RCC – analyse de l’accord : inégalités à la clé

In Négociations, RCC

Bonjour à tous,

Certaines communications se réjouissent de l’accord promulgué le 18 juin suite à la signature de 2 syndicats majoritaires. La CFTC a décidé, sans vraiment d’hésitation, de ne pas signer la proposition de la direction. Voici, en graphes et en chiffres, les raisons pour lesquelles nous pensons que l’accord n’est pas assez bon.

Un accord RCC en-dessous des standards du marché

Voici un comparatif réalisé par nos soins d’après des accords RCC récents dans des entreprises comparables à Worldline (grandes entreprises en bonne santé financière).

Quels que soient l’ancienneté et l’âge du salarié, vous pouvez constater que l’indemnité offerte par Worldline est bien souvent parmi les plus faibles du marché. Au mieux, dans la moyenne.

Cela corrobore nos estimations qui permettent de conclure que la direction va économiser 5 à 15 millions d’euros par rapport à l’enveloppe provisionnée pour les frais de départ chez Worldline France, grâce à cette RCC. Nos estimations sont effectuées d’après des données fournies par les Cabinets d’Experts travaillant pour le CSE France.

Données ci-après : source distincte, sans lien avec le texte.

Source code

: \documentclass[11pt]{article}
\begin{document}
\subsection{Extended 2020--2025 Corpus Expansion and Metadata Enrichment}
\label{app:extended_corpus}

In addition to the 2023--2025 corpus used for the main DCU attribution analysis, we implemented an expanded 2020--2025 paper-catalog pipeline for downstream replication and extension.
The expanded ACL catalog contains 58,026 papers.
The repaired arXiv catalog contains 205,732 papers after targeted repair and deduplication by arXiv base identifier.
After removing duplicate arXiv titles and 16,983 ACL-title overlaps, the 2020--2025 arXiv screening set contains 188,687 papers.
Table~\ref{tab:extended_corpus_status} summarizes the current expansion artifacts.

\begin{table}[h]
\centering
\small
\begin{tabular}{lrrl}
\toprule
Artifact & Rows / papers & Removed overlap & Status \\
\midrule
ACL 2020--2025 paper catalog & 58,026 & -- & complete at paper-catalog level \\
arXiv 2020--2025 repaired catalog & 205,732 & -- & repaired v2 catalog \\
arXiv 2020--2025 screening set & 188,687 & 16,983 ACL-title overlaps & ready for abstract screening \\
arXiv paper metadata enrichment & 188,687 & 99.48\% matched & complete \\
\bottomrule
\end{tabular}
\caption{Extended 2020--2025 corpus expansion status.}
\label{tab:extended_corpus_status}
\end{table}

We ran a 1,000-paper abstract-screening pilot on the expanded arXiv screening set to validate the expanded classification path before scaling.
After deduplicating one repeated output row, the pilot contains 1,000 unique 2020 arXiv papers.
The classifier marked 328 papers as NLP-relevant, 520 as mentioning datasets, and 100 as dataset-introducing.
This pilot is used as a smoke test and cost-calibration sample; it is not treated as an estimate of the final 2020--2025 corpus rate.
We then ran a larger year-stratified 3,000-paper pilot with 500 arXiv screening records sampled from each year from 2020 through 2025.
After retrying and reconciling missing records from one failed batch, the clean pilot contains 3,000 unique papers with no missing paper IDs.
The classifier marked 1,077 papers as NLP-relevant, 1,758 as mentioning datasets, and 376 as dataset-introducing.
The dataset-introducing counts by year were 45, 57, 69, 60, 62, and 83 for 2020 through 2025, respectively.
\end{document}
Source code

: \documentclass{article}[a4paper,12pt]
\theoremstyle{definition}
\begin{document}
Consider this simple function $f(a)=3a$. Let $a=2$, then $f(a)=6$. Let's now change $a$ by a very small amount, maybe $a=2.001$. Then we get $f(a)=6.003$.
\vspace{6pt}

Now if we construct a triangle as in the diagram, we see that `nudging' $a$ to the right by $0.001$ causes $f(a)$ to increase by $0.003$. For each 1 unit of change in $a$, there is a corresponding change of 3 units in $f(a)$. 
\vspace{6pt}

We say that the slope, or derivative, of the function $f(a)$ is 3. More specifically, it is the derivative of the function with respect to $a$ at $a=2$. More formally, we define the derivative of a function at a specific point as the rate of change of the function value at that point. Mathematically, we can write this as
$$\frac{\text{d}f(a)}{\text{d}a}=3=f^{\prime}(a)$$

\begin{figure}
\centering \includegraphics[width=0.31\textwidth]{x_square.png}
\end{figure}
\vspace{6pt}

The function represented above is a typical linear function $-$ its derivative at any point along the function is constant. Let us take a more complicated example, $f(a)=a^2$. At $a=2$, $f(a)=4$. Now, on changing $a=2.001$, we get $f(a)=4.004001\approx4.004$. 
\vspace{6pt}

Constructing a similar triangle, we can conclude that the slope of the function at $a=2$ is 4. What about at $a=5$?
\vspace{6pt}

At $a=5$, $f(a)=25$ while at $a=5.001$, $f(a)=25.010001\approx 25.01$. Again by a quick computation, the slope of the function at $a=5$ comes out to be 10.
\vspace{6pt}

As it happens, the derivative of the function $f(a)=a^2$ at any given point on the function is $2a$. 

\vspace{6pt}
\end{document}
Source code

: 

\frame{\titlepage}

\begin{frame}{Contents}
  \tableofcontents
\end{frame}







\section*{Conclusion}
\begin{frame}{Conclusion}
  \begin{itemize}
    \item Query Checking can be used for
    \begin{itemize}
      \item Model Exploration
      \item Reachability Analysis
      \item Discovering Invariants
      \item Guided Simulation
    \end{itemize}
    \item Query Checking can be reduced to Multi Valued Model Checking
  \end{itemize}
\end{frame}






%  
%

Disclaimer sur le principe d’une négociation RCC

Avant d’entrer dans les détails, nous nous réjouissons pour tous les collègues auxquels ce plan permettra de négocier un tournant souhaité dans leur vie (aubaine financière pour les uns, voie de sortie pour d’autres ou encore concrétisation d’une aspiration aussi bien professionnelle que personnelle). Mais cette satisfaction ne saurait occulter notre préoccupation devant le sort de beaucoup d’autres salariés qui vont pâtir des conséquences de ce plan de départ.

Le principe d’une rupture conventionnelle collective est d’inciter une partie des salariés à quitter volontairement l’entreprise en leur proposant des conditions suffisamment attractives pour les décider à sauter le pas, selon diverses modalités (création d’entreprise, nouveau poste salarié, reconversion ou retraite). Les aspects positifs de l’accord (mis en avant dans les communications de la direction et des syndicats signataires) participent de l’attractivité de l’offre. Cette attractivité est en principe essentielle à la réussite du plan de rupture et à l’atteinte de ses objectifs.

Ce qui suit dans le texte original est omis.